-- WORK TO BE COMPLETED --
In the entries below, count the lines that include the word "elements" and reply with the number alone.

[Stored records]

↓

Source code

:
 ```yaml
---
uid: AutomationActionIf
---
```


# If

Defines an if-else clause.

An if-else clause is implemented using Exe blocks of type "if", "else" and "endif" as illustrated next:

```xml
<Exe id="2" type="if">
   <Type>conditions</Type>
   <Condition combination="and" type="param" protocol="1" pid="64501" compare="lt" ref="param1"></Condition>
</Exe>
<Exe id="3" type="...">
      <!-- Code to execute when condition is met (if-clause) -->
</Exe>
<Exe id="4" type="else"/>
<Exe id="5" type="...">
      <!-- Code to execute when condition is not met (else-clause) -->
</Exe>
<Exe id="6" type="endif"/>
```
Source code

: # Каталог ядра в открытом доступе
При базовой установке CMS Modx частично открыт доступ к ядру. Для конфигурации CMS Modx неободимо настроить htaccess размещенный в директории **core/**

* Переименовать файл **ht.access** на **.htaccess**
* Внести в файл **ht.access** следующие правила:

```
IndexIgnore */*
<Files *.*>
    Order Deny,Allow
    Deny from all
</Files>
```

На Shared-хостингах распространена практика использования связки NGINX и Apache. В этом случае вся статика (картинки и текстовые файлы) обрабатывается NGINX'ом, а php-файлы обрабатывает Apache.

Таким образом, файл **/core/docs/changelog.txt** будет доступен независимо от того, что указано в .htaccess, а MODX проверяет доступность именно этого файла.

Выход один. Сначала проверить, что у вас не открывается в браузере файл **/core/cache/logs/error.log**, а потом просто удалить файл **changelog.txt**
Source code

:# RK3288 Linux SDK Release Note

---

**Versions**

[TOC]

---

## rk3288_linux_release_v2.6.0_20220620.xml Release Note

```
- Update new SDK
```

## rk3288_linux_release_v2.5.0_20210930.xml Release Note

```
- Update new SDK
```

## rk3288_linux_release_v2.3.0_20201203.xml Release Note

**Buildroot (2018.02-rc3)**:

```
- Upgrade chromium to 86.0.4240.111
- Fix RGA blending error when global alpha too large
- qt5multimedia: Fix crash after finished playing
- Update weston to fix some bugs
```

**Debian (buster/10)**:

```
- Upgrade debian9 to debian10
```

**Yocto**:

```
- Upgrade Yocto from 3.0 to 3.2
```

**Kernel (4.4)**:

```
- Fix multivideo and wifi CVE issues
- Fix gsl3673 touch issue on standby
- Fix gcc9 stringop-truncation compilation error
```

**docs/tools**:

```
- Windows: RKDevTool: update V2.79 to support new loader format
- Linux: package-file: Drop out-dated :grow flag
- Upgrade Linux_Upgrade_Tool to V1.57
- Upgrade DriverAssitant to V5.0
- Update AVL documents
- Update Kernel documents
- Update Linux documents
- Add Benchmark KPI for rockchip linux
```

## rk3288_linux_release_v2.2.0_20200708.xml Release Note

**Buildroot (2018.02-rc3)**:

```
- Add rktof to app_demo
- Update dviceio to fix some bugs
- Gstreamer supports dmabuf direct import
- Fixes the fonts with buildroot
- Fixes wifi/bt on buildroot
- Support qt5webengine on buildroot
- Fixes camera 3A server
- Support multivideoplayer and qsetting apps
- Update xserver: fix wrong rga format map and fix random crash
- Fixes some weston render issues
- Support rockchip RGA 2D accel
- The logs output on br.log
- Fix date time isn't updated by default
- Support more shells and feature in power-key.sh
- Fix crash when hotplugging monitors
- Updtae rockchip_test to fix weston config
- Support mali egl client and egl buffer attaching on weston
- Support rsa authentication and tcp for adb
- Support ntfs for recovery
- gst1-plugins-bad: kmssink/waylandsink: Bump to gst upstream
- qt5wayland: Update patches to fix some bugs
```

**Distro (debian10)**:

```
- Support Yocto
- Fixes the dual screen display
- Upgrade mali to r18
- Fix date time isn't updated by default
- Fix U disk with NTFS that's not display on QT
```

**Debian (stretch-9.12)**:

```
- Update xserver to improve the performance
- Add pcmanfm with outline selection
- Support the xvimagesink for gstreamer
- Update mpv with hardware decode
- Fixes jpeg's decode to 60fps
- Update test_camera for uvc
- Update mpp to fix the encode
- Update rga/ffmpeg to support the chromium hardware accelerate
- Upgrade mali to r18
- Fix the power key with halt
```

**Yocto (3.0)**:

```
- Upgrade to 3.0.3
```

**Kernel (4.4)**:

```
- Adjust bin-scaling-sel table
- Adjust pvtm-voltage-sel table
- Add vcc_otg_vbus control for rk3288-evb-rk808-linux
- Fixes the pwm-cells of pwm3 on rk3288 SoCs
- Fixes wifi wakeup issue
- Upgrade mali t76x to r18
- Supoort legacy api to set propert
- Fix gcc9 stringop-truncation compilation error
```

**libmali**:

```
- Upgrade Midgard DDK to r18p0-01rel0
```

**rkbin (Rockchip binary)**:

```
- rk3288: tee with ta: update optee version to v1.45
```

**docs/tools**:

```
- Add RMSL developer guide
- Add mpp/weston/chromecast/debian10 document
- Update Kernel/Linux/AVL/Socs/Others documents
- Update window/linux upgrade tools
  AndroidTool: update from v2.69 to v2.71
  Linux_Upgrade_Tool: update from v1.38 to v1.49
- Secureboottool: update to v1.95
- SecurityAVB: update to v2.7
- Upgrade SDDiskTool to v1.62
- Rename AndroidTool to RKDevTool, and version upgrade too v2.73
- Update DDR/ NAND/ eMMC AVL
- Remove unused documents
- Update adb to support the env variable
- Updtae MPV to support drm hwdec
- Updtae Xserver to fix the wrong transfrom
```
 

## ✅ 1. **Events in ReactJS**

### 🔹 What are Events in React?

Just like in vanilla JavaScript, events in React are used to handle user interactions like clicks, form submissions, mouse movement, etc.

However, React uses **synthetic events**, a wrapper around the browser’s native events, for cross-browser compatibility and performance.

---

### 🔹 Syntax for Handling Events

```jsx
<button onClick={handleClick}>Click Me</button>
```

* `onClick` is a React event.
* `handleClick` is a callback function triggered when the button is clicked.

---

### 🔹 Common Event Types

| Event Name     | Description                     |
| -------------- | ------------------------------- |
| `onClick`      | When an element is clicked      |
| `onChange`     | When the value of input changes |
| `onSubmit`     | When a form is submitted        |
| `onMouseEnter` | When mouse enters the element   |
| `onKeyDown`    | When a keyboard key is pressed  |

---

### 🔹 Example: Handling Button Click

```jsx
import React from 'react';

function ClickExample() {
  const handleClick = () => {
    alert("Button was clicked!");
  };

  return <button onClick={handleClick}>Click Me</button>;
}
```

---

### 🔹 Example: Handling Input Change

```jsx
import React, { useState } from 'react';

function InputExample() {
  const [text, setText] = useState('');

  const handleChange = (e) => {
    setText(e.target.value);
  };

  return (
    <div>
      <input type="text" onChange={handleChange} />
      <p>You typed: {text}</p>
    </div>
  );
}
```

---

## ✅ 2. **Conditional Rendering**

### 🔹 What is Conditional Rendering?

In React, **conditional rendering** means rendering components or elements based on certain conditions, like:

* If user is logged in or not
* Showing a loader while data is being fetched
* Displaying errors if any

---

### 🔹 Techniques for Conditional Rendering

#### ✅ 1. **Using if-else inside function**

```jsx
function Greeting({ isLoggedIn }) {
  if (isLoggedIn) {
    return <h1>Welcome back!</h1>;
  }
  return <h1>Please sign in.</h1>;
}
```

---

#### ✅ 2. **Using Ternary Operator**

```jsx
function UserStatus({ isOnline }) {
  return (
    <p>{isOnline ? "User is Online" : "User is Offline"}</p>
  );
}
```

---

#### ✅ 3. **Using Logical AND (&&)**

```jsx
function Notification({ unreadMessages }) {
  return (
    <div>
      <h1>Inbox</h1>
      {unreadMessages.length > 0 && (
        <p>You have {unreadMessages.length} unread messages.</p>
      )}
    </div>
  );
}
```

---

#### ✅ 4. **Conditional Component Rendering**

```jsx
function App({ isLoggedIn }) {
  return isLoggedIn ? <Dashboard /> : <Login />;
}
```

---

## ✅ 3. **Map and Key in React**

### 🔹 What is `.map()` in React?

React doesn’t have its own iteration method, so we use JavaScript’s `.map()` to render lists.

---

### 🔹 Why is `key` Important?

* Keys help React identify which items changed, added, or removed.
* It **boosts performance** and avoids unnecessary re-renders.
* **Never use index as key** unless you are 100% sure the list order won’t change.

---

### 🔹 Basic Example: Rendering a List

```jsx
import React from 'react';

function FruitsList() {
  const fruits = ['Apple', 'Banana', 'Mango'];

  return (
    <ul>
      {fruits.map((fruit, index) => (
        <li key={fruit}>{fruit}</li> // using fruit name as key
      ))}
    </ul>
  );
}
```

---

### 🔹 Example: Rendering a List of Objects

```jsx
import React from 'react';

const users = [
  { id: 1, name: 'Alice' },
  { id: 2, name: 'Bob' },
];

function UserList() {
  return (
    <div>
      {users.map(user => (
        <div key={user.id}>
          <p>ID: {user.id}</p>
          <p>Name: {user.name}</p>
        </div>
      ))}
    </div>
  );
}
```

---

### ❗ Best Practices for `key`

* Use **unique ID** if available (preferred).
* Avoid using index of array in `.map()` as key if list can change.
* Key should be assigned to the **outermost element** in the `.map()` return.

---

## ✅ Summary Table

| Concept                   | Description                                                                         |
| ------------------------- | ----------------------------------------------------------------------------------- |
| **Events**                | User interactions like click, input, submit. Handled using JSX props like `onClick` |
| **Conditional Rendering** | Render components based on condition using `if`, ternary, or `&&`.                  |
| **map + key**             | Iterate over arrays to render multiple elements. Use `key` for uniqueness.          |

↑

-- OUTPUT FOR THIS EXERCISE --
2